Physiotherapist at Strive Physiotherapy and Performance
About the Author:
Jason Maxwell is a rocket scientist turned fitness professional. He specializes in helping guys build muscle, lose fat, and get stronger. Visit www.jmaxfitness.com for more information.
Pain is the most common reason someone sees a physiotherapist. How pain impacts a person’s identity, their relationships and their outlook on life, are typical factors for an individual to seek counselling support. Consequently pain is one of healthcare’s greatest challenges. We’re literally spending billions of healthcare dollars on pain management without a true solution to the problem.

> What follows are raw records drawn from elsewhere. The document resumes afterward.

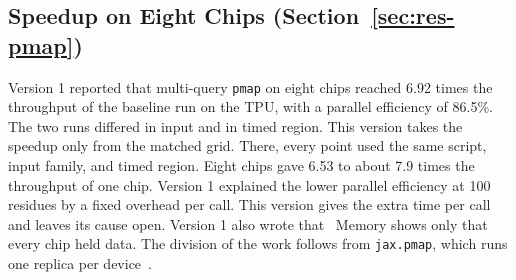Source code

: \subsection*{Speedup on Eight Chips (Section~\ref{sec:res-pmap})}
Version 1 reported that multi-query \texttt{pmap} on eight chips reached 6.92 times the throughput of the baseline run on the TPU, with a parallel efficiency of 86.5\%. %
The two runs differed in input and in timed region. This version takes the speedup only from the matched grid. There,
every point used the same script, input family, and timed region.
Eight chips gave 6.53 to about 7.9 times the throughput of one chip. %
Version 1 explained the lower parallel efficiency at 100 residues by a fixed overhead per call. This version gives the extra time per call and leaves its cause open. %
Version 1 also wrote that \ Memory shows
only that every chip held data. The division of the work follows from \texttt{jax.pmap}, which runs one replica per
device~\cite{jaxpmap}.

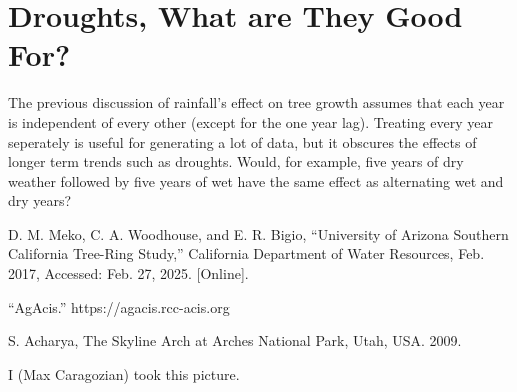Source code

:\documentclass[]{article}
\begin{document}
\section{Droughts, What are They Good For?}
The previous discussion of rainfall's effect on tree growth assumes that each year is independent of every other (except for the one year lag). Treating every year seperately is useful for generating a lot of data, but it obscures the effects of longer term trends such as droughts. Would, for example, five years of dry weather followed by five years of wet have the same effect as alternating wet and dry years? 






\begin{thebibliography}{9}
	D. M. Meko, C. A. Woodhouse, and E. R. Bigio, “University of Arizona
	Southern California Tree-Ring Study,” California Department of Water Resources, Feb. 2017, Accessed: Feb. 27, 2025. [Online].
	
	“AgAcis.” https://agacis.rcc-acis.org
	
	S. Acharya, The Skyline Arch at Arches National Park, Utah, USA. 2009.
	
	I (Max Caragozian) took this picture.
\end{thebibliography}
\end{document}
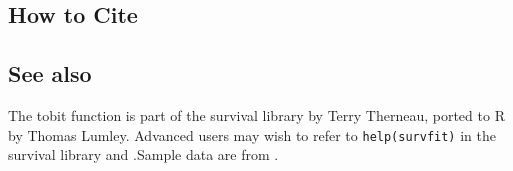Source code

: \subsection*{How to Cite}


\subsection*{See also}
The tobit function is part of the survival library by Terry
Therneau, ported to R by Thomas Lumley.  Advanced users may wish to
refer to \texttt{help(survfit)} in the survival library and
\cite{VenRip02}.Sample data are from \cite{KinAltBur90}.
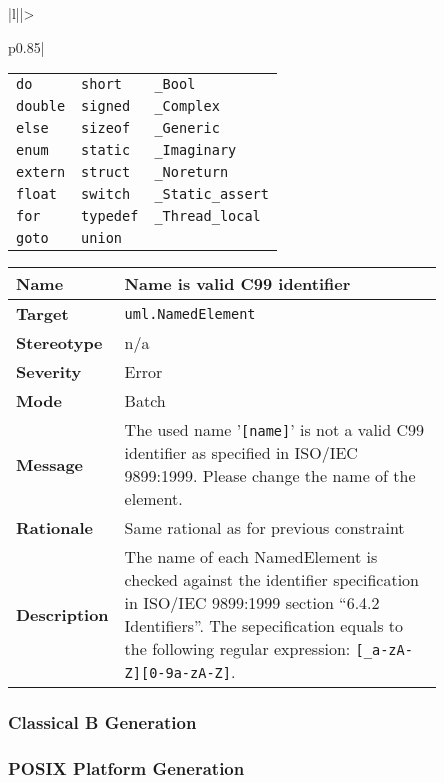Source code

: \documentclass{template/openetcs_article}
\begin{document}
\begin{longtable}{|l||>{\raggedright}p{0.85\linewidth}|}
\begin{tabular}{l l l}
                           \texttt{do}       & \texttt{short}    & \texttt{\_Bool}          \\
                           \texttt{double}   & \texttt{signed}   & \texttt{\_Complex}       \\
                           \texttt{else}     & \texttt{sizeof}   & \texttt{\_Generic}       \\
                           \texttt{enum}     & \texttt{static}   & \texttt{\_Imaginary}     \\
                           \texttt{extern}   & \texttt{struct}   & \texttt{\_Noreturn}      \\
                           \texttt{float}    & \texttt{switch}   & \texttt{\_Static\_assert} \\
                           \texttt{for}      & \texttt{typedef}  & \texttt{\_Thread\_local}  \\
                           \texttt{goto}     & \texttt{union} \\
                         \end{tabular}\tabularnewline \hline
\end{longtable}

\begin{longtable}{|l||>{\raggedright}p{0.85\linewidth}|}
  \hline
  \textbf{Name}        &  Name is valid C99 identifier \tabularnewline \hline
  \textbf{Target}      &  \texttt{uml.NamedElement} \tabularnewline \hline
  \textbf{Stereotype}  &  n/a \tabularnewline \hline
  \textbf{Severity}    &  Error \tabularnewline \hline
  \textbf{Mode}        &  Batch \tabularnewline \hline
  \textbf{Message}     &  The used name '\texttt{[name]}' is not a valid C99 identifier as specified in 
                          ISO/IEC 9899:1999. Please change the name of the element. \tabularnewline \hline
  \textbf{Rationale}   &  Same rational as for previous constraint \tabularnewline \hline
  \textbf{Description} &  The name of each NamedElement is checked against the identifier specification
                          in ISO/IEC 9899:1999 section ``6.4.2 Identifiers''. The sepecification equals to the
                          following regular expression: \texttt{[\_a-zA-Z][0-9a-zA-Z\*]}. \tabularnewline \hline
\end{longtable}


\subsubsection{Classical B Generation}

\subsubsection{POSIX Platform Generation}


% 
% 

\end{document}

Why isn’t there a solution?
This is because pain is individualized. You could have 5 people with the same injury and they will all present differently, with different amounts of pain. Their bodies will all react differently to the same approach. Conversely, their brains will react differently too. For some, pain may be seen as a challenge that needs to be tackled and overcome, for others it may be perceived as a threat that is robbing them of their personhood; both mindsets can be detrimental to recovery. Whether it be stress and frustration adhering to the slower pace an injury demands or overcoming anxiety and fear as the result of an injury, these are just two examples in a multitude of ways people comprehend pain. Interestingly, most people believe pain is experienced the same way by everyone, like we’re cars made on the same factory line. There is a belief that we all heal the same way and that the same therapeutic approach works for everyone; a one size fits all. If this were the case, North Americans wouldn’t be spending approximately $600 billion dollars per year toward the care and management of chronic pain. For practitioners and the healthcare system as a whole, this is where the challenge lies.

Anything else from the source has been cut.